### The problem:
From the line below that contains "1. Der Administrator" to the line that contains "4. Benutzer erhalten", repeat every line exactly, both ends included, and nothing else.

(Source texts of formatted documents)
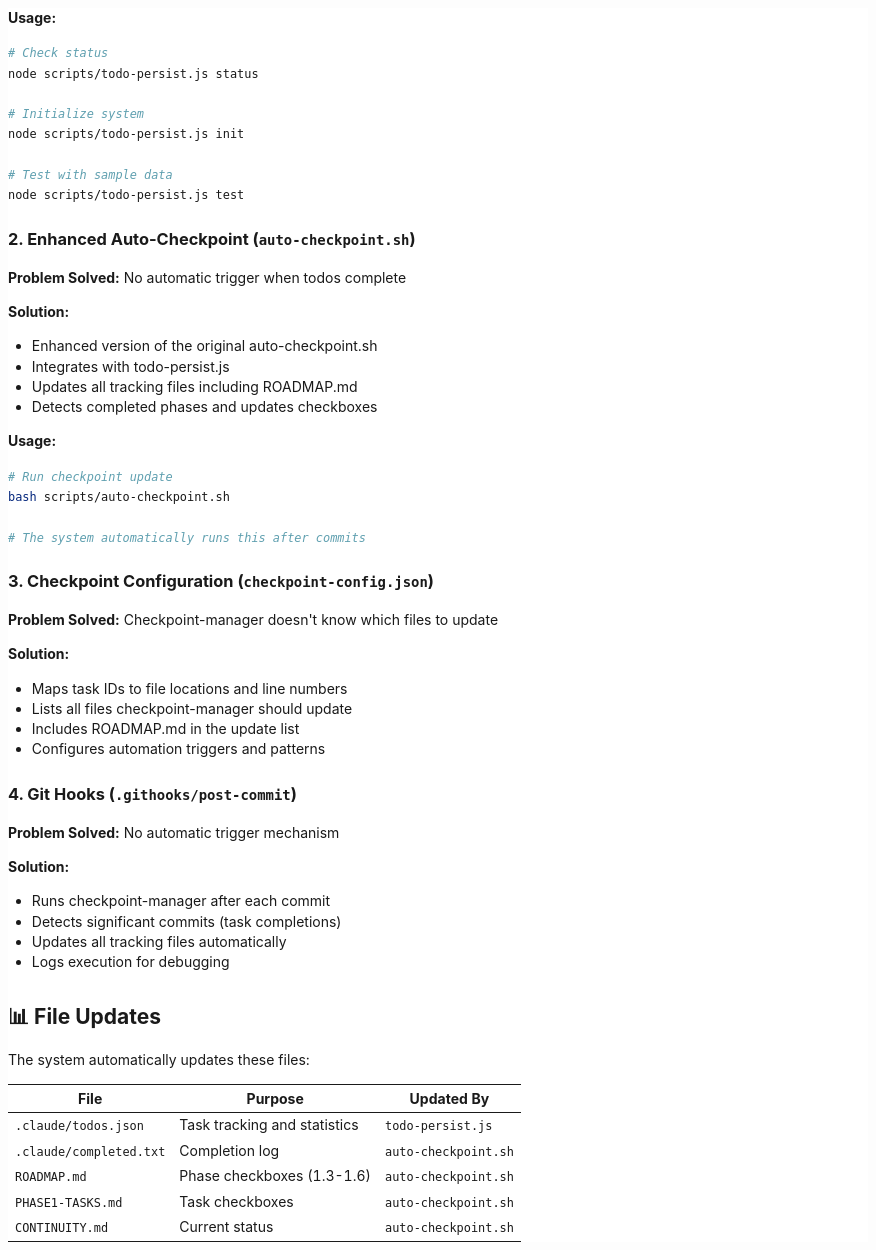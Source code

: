 **Usage:**
```bash
# Check status
node scripts/todo-persist.js status

# Initialize system
node scripts/todo-persist.js init

# Test with sample data
node scripts/todo-persist.js test
```

### 2. Enhanced Auto-Checkpoint (`auto-checkpoint.sh`)

**Problem Solved:** No automatic trigger when todos complete

**Solution:**
- Enhanced version of the original auto-checkpoint.sh
- Integrates with todo-persist.js
- Updates all tracking files including ROADMAP.md
- Detects completed phases and updates checkboxes

**Usage:**
```bash
# Run checkpoint update
bash scripts/auto-checkpoint.sh

# The system automatically runs this after commits
```

### 3. Checkpoint Configuration (`checkpoint-config.json`)

**Problem Solved:** Checkpoint-manager doesn't know which files to update

**Solution:**
- Maps task IDs to file locations and line numbers
- Lists all files checkpoint-manager should update
- Includes ROADMAP.md in the update list
- Configures automation triggers and patterns

### 4. Git Hooks (`.githooks/post-commit`)

**Problem Solved:** No automatic trigger mechanism

**Solution:**
- Runs checkpoint-manager after each commit
- Detects significant commits (task completions)
- Updates all tracking files automatically
- Logs execution for debugging

## 📊 File Updates

The system automatically updates these files:

| File | Purpose | Updated By |
|------|---------|------------|
| `.claude/todos.json` | Task tracking and statistics | `todo-persist.js` |
| `.claude/completed.txt` | Completion log | `auto-checkpoint.sh` |
| `ROADMAP.md` | Phase checkboxes (1.3-1.6) | `auto-checkpoint.sh` |
| `PHASE1-TASKS.md` | Task checkboxes | `auto-checkpoint.sh` |
| `CONTINUITY.md` | Current status | `auto-checkpoint.sh` |
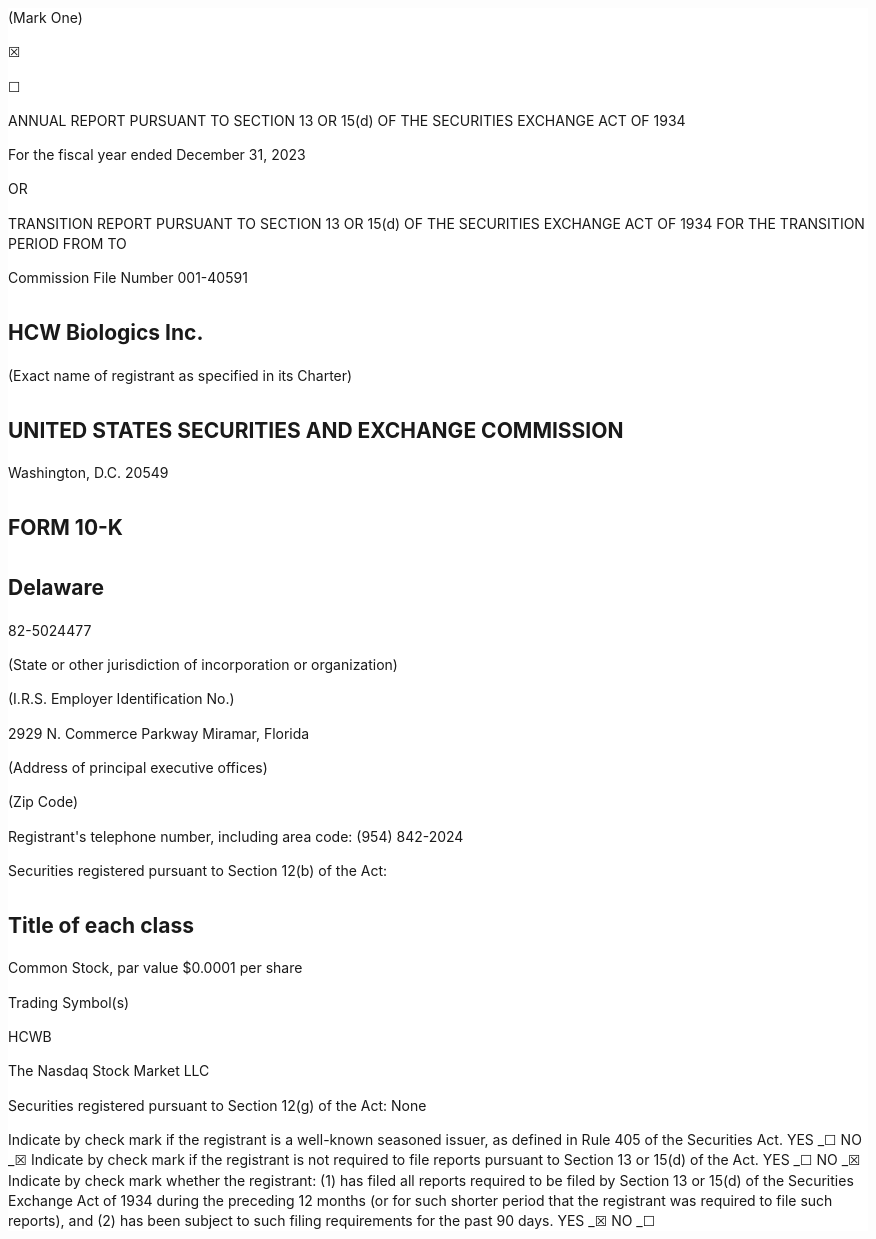(Mark One)

☒

☐

ANNUAL REPORT PURSUANT TO SECTION 13 OR 15(d) OF THE SECURITIES EXCHANGE ACT OF 1934

For the fiscal year ended December 31, 2023

OR

TRANSITION REPORT PURSUANT TO SECTION 13 OR 15(d) OF THE SECURITIES EXCHANGE ACT OF 1934 FOR THE TRANSITION PERIOD FROM TO

Commission File Number 001-40591

## HCW Biologics Inc.

(Exact name of registrant as specified in its Charter)

## UNITED STATES SECURITIES AND EXCHANGE COMMISSION

Washington, D.C. 20549

## FORM 10-K

## Delaware

82-5024477

(State or other jurisdiction of incorporation or organization)

(I.R.S. Employer Identification No.)

2929 N. Commerce Parkway Miramar, Florida

(Address of principal executive offices)

(Zip Code)

Registrant's telephone number, including area code: (954) 842-2024

Securities registered pursuant to Section 12(b) of the Act:

## Title of each class

Common Stock, par value $0.0001 per share

Trading Symbol(s)

HCWB

The Nasdaq Stock Market LLC

Securities registered pursuant to Section 12(g) of the Act: None

Indicate by check mark if the registrant is a well-known seasoned issuer, as defined in Rule 405 of the Securities Act. YES $\_{☐}$ NO $\_{☒}$ Indicate by check mark if the registrant is not required to file reports pursuant to Section 13 or 15(d) of the Act. YES $\_{☐}$ NO $\_{☒}$ Indicate by check mark whether the registrant: (1) has filed all reports required to be filed by Section 13 or 15(d) of the Securities Exchange Act of 1934 during the preceding 12 months (or for such shorter period that the registrant was required to file such reports), and (2) has been subject to such filing requirements for the past 90 days. YES $\_{☒}$ NO $\_{☐}$
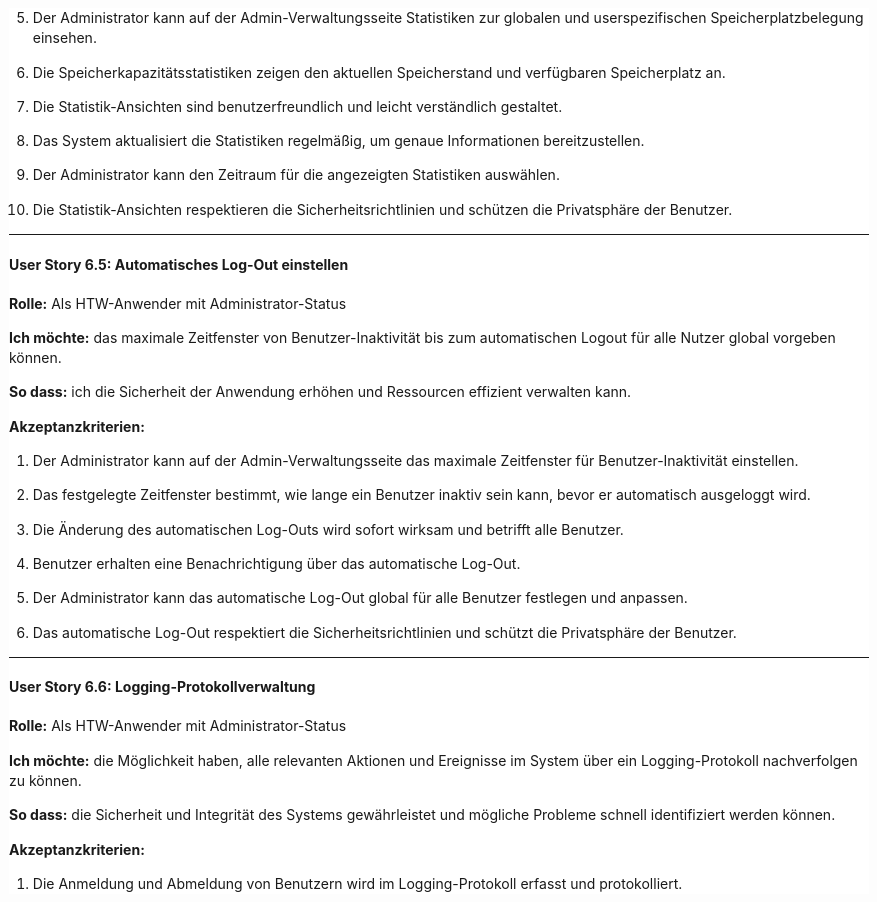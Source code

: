 5. Der Administrator kann auf der Admin-Verwaltungsseite Statistiken zur globalen und userspezifischen Speicherplatzbelegung einsehen.

6. Die Speicherkapazitätsstatistiken zeigen den aktuellen Speicherstand und verfügbaren Speicherplatz an.

7. Die Statistik-Ansichten sind benutzerfreundlich und leicht verständlich gestaltet.

8. Das System aktualisiert die Statistiken regelmäßig, um genaue Informationen bereitzustellen.

9. Der Administrator kann den Zeitraum für die angezeigten Statistiken auswählen.

10. Die Statistik-Ansichten respektieren die Sicherheitsrichtlinien und schützen die Privatsphäre der Benutzer.

---

#### User Story 6.5: Automatisches Log-Out einstellen


**Rolle:** Als HTW-Anwender mit Administrator-Status

  
**Ich möchte:** das maximale Zeitfenster von Benutzer-Inaktivität bis zum automatischen Logout für alle Nutzer global vorgeben können.

  
**So dass:** ich die Sicherheit der Anwendung erhöhen und Ressourcen effizient verwalten kann.

  
**Akzeptanzkriterien:**

1. Der Administrator kann auf der Admin-Verwaltungsseite das maximale Zeitfenster für Benutzer-Inaktivität einstellen.

2. Das festgelegte Zeitfenster bestimmt, wie lange ein Benutzer inaktiv sein kann, bevor er automatisch ausgeloggt wird.

3. Die Änderung des automatischen Log-Outs wird sofort wirksam und betrifft alle Benutzer.

4. Benutzer erhalten eine Benachrichtigung über das automatische Log-Out.

5. Der Administrator kann das automatische Log-Out global für alle Benutzer festlegen und anpassen.

6. Das automatische Log-Out respektiert die Sicherheitsrichtlinien und schützt die Privatsphäre der Benutzer.

  ---
#### User Story 6.6: Logging-Protokollverwaltung


**Rolle:** Als HTW-Anwender mit Administrator-Status

**Ich möchte:** die Möglichkeit haben, alle relevanten Aktionen und Ereignisse im System über ein Logging-Protokoll nachverfolgen zu können.

**So dass:** die Sicherheit und Integrität des Systems gewährleistet und mögliche Probleme schnell identifiziert werden können.

**Akzeptanzkriterien:**

1. Die Anmeldung und Abmeldung von Benutzern wird im Logging-Protokoll erfasst und protokolliert.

### Task answer:
1. Der Administrator kann auf der Admin-Verwaltungsseite das maximale Zeitfenster für Benutzer-Inaktivität einstellen.

2. Das festgelegte Zeitfenster bestimmt, wie lange ein Benutzer inaktiv sein kann, bevor er automatisch ausgeloggt wird.

3. Die Änderung des automatischen Log-Outs wird sofort wirksam und betrifft alle Benutzer.

4. Benutzer erhalten eine Benachrichtigung über das automatische Log-Out.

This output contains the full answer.